(Records from a data source)

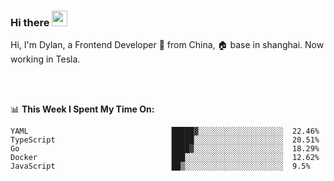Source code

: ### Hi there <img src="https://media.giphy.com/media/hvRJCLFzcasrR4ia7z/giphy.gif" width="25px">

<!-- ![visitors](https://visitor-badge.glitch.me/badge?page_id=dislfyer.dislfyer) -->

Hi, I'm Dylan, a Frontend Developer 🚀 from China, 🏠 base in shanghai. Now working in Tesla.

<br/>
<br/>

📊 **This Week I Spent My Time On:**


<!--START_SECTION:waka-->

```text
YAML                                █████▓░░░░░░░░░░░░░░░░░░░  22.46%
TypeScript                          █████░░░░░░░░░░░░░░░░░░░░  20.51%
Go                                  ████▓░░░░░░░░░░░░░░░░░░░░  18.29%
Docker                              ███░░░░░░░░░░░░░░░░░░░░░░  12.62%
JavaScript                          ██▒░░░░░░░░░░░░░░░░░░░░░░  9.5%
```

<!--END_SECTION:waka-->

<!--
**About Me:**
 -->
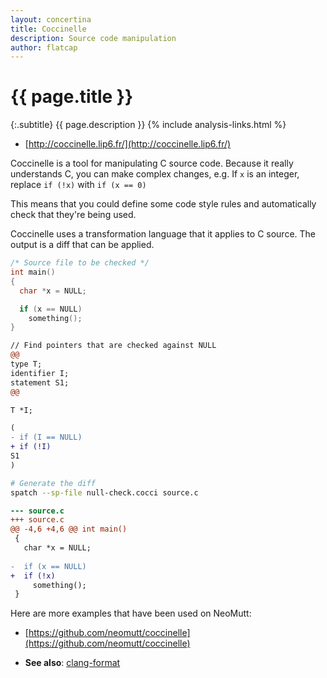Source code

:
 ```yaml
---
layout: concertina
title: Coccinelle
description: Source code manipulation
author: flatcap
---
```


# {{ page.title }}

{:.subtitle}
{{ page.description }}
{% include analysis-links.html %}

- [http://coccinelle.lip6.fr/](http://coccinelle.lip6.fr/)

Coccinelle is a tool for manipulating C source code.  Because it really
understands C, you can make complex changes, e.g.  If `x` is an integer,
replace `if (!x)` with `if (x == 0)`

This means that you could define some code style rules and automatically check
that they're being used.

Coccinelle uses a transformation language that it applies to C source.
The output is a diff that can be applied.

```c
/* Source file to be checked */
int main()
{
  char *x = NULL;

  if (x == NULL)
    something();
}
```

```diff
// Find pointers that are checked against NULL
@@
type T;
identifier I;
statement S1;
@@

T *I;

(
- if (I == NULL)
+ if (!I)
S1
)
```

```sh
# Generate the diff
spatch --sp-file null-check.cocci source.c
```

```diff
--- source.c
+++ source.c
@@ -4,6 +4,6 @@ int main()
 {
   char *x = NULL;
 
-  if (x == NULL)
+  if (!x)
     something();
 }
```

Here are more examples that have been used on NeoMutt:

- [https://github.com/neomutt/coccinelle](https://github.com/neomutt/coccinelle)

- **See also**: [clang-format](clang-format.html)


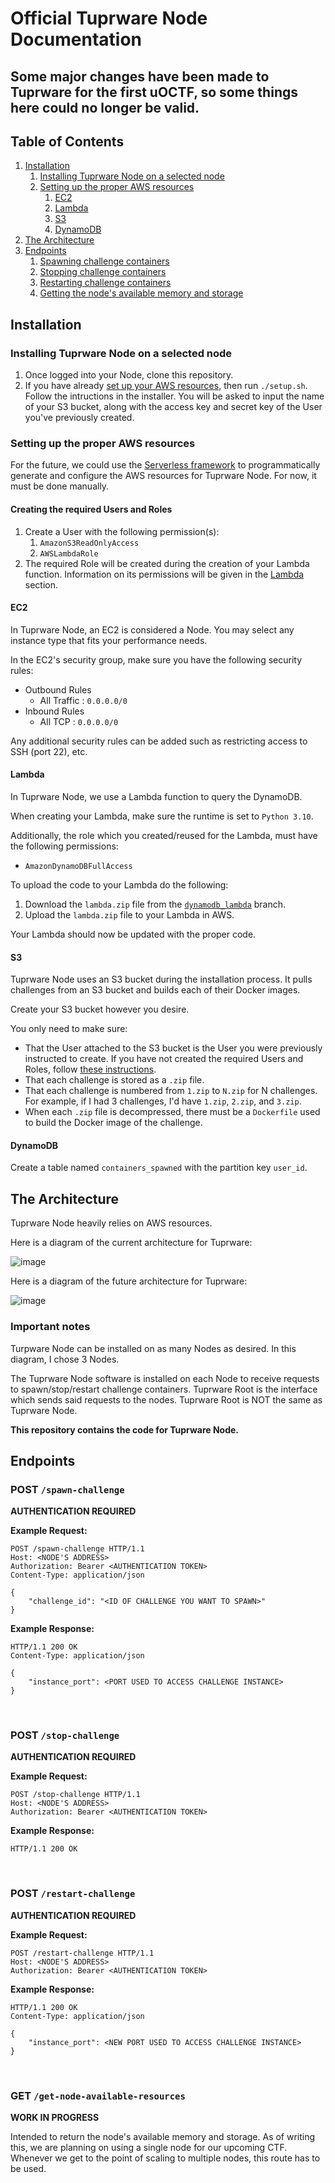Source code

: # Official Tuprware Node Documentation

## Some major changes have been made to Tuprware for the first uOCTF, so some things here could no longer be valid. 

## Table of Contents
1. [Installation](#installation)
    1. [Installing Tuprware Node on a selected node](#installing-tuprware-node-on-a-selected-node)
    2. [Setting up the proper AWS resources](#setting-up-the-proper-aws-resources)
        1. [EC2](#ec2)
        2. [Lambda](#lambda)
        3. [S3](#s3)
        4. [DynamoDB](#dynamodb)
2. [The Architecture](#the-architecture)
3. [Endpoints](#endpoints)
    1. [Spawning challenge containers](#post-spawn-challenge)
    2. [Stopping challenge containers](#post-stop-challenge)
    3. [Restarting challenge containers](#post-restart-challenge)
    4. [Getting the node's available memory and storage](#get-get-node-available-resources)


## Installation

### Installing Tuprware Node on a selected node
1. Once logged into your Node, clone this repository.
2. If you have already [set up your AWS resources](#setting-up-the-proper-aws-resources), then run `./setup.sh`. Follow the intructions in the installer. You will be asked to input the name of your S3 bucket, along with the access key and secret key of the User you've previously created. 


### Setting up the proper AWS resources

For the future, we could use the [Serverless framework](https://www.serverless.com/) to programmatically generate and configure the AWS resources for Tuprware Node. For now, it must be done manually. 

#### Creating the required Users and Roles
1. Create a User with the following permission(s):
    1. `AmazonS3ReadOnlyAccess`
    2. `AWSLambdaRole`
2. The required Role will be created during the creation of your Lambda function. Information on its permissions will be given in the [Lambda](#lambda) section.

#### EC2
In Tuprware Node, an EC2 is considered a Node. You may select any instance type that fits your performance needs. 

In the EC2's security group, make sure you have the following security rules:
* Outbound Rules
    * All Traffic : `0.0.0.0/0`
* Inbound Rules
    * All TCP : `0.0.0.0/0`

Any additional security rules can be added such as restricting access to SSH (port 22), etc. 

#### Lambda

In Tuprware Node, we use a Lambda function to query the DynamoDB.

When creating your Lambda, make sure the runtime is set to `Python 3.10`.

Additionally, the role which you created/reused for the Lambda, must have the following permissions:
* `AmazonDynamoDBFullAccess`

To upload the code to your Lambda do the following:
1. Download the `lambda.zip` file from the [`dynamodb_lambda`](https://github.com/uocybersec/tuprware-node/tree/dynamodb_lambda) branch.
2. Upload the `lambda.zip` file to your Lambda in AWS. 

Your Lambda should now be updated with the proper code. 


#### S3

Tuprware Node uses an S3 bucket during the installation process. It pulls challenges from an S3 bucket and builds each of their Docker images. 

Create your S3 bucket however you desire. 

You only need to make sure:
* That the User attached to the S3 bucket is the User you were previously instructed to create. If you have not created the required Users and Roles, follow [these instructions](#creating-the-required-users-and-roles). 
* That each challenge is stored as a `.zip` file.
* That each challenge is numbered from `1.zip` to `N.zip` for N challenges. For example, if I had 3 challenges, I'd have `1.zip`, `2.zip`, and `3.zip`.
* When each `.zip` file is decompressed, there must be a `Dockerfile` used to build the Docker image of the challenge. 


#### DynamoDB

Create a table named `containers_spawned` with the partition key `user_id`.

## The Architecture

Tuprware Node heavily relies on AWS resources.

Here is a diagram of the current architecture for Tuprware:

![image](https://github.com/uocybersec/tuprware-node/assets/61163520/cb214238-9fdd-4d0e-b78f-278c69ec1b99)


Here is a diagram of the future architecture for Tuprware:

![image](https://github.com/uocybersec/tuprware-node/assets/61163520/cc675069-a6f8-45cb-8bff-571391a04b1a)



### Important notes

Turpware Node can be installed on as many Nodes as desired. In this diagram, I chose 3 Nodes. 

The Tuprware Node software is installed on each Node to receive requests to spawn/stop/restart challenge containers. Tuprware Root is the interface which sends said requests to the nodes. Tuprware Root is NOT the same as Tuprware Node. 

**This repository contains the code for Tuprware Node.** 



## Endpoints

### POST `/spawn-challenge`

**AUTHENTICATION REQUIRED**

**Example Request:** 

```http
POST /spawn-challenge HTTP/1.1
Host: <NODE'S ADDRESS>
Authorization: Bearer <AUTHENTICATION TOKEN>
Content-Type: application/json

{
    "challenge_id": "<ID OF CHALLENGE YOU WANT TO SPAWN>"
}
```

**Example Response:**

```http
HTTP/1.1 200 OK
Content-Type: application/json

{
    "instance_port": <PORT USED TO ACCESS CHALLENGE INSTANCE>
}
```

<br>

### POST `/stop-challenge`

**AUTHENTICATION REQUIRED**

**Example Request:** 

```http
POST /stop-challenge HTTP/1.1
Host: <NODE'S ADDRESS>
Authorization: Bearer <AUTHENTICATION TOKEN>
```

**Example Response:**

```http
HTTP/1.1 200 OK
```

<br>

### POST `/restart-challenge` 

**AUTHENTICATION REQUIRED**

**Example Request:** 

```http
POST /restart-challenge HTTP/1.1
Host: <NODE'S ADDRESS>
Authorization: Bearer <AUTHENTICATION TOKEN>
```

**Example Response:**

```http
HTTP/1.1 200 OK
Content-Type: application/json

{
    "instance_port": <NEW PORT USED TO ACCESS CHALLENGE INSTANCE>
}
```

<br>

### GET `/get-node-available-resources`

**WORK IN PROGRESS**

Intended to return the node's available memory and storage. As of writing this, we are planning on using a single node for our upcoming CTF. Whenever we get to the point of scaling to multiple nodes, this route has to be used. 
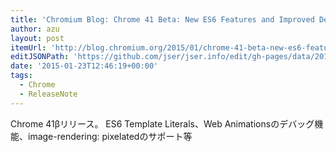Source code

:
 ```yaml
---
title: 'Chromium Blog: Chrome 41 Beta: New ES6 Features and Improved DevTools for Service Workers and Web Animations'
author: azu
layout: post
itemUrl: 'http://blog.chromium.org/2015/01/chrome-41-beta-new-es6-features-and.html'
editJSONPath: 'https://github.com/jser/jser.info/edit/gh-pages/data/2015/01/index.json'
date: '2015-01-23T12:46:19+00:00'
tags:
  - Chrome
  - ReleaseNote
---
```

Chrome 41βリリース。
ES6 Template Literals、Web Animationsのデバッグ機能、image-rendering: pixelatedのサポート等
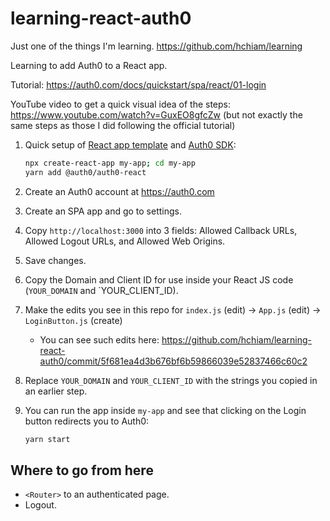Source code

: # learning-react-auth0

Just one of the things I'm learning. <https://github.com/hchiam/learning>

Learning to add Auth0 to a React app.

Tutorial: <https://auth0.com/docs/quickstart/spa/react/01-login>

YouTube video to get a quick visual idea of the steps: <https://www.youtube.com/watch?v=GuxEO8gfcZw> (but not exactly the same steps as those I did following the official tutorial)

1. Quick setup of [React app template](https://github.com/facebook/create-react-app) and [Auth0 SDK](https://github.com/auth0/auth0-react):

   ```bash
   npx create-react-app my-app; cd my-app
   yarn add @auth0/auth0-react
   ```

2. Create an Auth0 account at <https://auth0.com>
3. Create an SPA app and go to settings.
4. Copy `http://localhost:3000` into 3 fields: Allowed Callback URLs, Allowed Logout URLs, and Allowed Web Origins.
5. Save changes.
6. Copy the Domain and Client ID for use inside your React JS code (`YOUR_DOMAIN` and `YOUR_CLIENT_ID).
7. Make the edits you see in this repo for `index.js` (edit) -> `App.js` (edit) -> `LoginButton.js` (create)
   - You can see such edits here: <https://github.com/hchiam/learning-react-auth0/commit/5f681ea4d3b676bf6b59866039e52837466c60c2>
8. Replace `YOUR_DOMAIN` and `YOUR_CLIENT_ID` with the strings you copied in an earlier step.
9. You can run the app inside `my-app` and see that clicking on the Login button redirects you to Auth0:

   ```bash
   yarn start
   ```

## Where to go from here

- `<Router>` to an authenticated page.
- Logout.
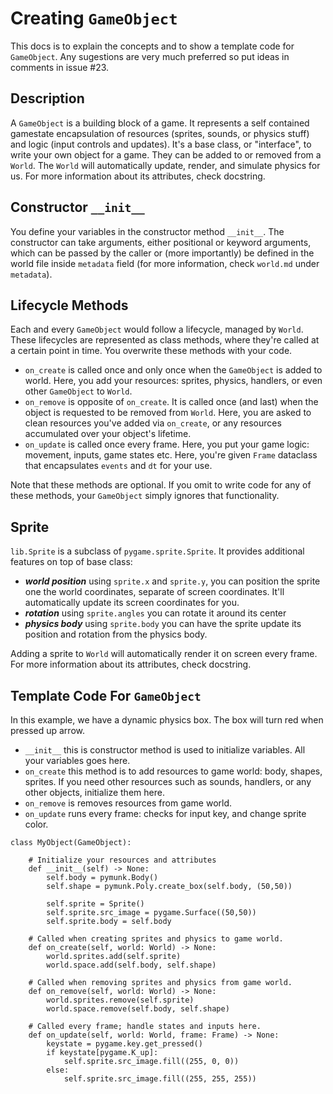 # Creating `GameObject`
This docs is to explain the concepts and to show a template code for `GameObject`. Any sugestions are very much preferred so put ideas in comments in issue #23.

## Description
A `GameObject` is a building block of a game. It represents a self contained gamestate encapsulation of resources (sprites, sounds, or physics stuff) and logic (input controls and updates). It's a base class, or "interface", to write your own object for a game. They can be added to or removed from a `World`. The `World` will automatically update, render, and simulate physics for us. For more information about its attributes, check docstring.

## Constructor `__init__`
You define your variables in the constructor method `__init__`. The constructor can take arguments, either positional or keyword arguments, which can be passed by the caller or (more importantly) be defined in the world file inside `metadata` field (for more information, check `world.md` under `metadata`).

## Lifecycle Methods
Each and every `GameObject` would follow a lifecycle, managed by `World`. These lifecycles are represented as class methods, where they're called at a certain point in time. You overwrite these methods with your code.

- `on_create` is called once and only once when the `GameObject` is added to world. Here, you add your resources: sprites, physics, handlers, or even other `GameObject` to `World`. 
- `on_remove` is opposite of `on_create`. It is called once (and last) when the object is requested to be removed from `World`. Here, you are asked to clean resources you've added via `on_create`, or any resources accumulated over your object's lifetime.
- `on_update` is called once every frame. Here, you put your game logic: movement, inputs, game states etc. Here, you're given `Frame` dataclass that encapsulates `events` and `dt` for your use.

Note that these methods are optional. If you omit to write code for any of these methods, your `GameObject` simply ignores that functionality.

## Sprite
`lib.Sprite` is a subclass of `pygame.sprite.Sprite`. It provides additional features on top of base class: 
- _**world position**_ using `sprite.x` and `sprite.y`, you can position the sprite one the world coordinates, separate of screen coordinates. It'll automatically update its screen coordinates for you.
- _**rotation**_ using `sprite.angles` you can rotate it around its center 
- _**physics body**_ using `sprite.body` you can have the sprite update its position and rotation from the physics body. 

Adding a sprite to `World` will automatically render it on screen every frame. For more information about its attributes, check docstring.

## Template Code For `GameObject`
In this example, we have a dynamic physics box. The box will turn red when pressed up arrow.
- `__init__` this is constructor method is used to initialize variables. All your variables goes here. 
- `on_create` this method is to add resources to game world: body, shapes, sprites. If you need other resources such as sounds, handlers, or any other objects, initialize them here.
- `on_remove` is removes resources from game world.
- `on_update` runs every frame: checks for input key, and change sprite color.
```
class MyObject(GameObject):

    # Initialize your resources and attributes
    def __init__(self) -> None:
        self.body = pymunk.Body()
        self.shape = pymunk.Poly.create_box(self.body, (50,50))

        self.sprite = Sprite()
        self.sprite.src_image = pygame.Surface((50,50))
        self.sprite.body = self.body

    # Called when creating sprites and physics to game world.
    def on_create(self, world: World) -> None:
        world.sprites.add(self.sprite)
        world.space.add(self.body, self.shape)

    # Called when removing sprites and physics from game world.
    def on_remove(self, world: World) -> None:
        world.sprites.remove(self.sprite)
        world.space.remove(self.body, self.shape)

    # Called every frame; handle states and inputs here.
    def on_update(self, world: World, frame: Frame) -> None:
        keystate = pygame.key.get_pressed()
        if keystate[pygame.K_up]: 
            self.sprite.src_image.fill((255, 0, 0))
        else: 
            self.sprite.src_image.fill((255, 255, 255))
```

• **WHAT IS EXPECTED**:
Here the output must be the lines above from the line with "3. [Restarting challenge" to the line with "### Setting up the proper AWS resources", both included, duplicated word for word and nothing else.

• **ANSWER BOX**:
    3. [Restarting challenge containers](#post-restart-challenge)
    4. [Getting the node's available memory and storage](#get-get-node-available-resources)


## Installation

### Installing Tuprware Node on a selected node
1. Once logged into your Node, clone this repository.
2. If you have already [set up your AWS resources](#setting-up-the-proper-aws-resources), then run `./setup.sh`. Follow the intructions in the installer. You will be asked to input the name of your S3 bucket, along with the access key and secret key of the User you've previously created. 


### Setting up the proper AWS resources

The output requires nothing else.